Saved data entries
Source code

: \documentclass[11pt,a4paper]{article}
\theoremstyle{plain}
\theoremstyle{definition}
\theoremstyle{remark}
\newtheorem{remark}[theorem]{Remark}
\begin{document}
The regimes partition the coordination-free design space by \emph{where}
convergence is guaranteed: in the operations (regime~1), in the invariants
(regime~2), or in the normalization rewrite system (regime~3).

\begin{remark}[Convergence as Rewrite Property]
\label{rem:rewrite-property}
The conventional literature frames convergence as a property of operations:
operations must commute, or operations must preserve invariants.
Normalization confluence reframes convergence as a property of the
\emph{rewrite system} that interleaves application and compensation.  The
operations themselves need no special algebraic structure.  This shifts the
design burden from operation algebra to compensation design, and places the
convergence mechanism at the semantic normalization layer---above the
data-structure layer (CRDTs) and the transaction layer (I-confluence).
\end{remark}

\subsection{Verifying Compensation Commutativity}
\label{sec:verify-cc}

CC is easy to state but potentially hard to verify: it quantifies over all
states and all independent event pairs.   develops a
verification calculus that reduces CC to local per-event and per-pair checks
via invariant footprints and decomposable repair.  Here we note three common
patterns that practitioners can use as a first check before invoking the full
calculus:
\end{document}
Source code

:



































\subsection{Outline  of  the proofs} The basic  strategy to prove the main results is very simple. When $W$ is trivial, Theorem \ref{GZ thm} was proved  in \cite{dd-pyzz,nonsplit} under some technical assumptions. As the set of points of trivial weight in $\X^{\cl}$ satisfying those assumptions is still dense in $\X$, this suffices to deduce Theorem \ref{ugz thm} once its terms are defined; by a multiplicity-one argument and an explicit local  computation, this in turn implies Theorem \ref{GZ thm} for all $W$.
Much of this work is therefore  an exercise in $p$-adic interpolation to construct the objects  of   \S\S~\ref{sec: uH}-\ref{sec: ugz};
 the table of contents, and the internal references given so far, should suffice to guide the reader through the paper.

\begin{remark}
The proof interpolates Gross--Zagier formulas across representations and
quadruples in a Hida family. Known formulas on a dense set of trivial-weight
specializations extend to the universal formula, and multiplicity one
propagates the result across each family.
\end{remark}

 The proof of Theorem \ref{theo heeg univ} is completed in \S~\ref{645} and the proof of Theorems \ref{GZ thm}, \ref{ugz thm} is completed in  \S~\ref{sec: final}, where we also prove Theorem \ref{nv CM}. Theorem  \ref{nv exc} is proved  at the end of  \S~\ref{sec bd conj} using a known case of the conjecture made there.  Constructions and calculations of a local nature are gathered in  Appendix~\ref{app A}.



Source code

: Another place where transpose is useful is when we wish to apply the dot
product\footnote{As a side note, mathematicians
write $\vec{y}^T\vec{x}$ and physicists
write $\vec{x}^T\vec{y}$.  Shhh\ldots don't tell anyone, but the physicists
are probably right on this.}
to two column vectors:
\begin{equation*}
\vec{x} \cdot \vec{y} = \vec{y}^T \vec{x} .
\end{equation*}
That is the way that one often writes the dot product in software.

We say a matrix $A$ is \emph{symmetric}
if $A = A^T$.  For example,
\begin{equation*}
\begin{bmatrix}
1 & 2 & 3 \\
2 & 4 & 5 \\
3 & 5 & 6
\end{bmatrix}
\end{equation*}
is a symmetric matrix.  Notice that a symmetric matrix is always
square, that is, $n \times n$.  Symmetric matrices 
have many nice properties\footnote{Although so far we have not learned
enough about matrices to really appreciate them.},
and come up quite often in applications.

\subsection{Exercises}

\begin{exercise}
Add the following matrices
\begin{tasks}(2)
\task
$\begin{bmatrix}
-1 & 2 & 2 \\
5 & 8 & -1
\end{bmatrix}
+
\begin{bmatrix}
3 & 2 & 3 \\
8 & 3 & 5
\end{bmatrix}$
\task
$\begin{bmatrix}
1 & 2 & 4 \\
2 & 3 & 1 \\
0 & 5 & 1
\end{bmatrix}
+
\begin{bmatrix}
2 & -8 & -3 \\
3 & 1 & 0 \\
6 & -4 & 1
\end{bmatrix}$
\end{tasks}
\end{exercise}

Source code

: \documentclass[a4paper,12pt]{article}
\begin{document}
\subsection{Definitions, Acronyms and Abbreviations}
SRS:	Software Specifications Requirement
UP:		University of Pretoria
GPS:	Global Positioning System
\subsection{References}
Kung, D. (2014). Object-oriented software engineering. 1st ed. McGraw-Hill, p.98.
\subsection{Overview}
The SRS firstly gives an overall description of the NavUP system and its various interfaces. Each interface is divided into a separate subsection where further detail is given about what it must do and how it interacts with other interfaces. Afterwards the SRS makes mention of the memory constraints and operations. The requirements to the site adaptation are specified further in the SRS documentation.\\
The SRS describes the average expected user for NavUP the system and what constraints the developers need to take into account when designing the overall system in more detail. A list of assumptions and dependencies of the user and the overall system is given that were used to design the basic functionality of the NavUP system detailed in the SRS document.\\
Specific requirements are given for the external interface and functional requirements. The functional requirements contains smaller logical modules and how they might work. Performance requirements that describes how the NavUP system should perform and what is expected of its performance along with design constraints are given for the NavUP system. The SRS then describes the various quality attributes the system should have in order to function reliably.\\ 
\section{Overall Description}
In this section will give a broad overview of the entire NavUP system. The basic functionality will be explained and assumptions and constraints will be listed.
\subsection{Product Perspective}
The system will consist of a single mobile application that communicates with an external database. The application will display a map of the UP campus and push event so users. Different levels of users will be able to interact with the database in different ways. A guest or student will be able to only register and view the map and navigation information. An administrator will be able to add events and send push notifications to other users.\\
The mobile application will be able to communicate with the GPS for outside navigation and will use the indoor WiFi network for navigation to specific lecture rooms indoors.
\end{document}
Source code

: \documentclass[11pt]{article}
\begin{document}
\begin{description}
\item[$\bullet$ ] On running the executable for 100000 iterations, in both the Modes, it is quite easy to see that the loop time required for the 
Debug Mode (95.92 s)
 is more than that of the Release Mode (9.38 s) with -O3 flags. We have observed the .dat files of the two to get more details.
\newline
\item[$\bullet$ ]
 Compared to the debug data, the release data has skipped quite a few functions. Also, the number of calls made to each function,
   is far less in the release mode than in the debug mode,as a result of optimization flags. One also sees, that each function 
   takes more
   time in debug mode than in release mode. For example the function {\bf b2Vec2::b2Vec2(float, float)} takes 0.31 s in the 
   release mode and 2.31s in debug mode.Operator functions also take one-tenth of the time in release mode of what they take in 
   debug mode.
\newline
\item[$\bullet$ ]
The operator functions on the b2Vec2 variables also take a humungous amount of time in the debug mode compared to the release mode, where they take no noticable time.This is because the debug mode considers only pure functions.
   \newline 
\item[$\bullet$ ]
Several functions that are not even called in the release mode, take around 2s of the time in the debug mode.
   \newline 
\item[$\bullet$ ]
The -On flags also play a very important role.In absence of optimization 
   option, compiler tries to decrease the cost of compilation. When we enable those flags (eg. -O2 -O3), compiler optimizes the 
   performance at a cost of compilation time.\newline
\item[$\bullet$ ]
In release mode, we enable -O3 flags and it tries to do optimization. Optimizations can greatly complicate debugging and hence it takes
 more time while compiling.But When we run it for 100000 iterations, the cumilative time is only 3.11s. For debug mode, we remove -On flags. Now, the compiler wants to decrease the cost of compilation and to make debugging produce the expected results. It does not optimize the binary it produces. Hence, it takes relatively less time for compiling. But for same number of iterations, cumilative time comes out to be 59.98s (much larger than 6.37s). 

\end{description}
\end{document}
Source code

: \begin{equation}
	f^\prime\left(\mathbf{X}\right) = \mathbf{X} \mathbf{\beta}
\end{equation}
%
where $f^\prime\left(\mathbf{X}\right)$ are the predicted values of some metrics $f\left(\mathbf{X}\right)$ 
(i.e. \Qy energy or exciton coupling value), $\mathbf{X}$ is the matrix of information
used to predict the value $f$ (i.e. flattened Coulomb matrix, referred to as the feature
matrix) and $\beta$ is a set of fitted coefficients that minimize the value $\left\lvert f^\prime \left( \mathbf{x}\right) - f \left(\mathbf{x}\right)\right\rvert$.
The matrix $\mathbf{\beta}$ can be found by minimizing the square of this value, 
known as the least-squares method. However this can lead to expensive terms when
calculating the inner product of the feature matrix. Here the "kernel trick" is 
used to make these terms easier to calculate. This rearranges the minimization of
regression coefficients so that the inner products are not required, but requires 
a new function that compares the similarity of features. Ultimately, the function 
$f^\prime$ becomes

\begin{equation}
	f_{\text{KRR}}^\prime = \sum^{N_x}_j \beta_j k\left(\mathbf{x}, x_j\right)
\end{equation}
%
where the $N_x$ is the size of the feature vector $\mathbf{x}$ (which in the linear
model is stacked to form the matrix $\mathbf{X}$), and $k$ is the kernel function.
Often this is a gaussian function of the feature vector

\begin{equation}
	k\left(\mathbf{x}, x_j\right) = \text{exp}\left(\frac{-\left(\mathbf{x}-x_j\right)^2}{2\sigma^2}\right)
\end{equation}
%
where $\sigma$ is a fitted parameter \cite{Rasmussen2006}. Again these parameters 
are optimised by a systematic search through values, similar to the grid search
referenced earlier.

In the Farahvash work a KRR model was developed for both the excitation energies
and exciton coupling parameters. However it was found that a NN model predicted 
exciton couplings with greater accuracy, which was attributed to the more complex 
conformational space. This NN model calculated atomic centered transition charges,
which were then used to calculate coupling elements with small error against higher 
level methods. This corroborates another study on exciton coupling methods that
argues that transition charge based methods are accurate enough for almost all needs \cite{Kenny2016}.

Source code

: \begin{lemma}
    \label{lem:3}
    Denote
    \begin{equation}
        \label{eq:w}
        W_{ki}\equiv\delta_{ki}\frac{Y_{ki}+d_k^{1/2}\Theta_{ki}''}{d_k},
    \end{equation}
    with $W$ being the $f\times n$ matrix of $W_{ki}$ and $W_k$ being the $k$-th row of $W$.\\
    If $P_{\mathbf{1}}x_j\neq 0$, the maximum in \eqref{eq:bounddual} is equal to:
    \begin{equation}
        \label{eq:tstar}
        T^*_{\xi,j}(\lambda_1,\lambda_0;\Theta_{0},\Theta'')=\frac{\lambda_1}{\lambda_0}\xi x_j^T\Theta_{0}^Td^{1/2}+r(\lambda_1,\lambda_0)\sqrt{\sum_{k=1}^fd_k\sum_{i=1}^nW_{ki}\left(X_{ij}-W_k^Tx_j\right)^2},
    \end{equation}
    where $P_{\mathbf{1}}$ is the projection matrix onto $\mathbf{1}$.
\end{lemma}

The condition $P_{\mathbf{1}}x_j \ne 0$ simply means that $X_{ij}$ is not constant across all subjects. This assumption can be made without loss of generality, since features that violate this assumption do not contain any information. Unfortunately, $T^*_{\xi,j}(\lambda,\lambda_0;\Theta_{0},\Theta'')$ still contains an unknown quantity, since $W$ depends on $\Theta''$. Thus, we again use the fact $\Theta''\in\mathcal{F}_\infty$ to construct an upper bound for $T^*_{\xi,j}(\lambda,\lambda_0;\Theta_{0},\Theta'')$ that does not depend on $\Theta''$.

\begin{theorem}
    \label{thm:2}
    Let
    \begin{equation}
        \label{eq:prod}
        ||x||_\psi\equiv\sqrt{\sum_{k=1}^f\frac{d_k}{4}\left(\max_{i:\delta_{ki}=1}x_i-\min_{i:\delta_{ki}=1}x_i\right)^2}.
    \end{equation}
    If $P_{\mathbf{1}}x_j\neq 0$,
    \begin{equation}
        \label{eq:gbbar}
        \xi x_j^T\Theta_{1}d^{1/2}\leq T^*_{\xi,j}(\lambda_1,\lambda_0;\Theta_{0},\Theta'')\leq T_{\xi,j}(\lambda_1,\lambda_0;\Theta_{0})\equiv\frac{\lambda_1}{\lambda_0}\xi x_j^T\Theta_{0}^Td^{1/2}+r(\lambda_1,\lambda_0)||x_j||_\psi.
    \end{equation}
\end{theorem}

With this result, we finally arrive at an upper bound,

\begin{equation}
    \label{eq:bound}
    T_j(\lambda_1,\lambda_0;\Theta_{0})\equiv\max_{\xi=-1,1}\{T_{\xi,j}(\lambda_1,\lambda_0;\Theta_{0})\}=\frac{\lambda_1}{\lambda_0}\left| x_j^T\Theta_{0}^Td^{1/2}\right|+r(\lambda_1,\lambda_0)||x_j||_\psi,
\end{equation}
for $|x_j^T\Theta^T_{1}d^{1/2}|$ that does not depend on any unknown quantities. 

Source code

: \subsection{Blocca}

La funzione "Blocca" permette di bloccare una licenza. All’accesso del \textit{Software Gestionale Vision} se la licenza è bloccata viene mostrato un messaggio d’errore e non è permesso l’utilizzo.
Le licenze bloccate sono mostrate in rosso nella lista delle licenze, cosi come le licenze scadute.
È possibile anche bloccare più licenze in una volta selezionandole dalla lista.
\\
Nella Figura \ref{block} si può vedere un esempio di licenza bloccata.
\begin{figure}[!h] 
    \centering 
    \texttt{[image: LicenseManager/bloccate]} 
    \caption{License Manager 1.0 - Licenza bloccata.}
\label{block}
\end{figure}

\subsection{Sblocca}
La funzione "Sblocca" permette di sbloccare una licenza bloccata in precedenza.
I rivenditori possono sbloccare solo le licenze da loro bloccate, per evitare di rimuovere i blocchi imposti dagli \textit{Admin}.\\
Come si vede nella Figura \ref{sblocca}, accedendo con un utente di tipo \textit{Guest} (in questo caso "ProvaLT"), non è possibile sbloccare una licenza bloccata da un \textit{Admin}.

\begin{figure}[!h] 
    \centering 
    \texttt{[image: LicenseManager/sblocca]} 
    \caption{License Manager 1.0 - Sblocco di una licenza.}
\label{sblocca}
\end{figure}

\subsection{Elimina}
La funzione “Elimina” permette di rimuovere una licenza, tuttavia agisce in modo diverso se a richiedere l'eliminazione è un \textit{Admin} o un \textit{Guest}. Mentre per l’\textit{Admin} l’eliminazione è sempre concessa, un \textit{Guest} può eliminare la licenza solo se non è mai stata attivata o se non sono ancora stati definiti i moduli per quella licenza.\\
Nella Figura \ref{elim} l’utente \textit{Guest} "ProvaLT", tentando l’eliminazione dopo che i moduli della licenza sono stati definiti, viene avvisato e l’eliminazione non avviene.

**HOW TO COMPLETE THIS TASK:** Each line of the records that holds the word "caption" should be copied out.

**SOLUTION BELOW:**
    \caption{License Manager 1.0 - Licenza bloccata.}
    \caption{License Manager 1.0 - Sblocco di una licenza.}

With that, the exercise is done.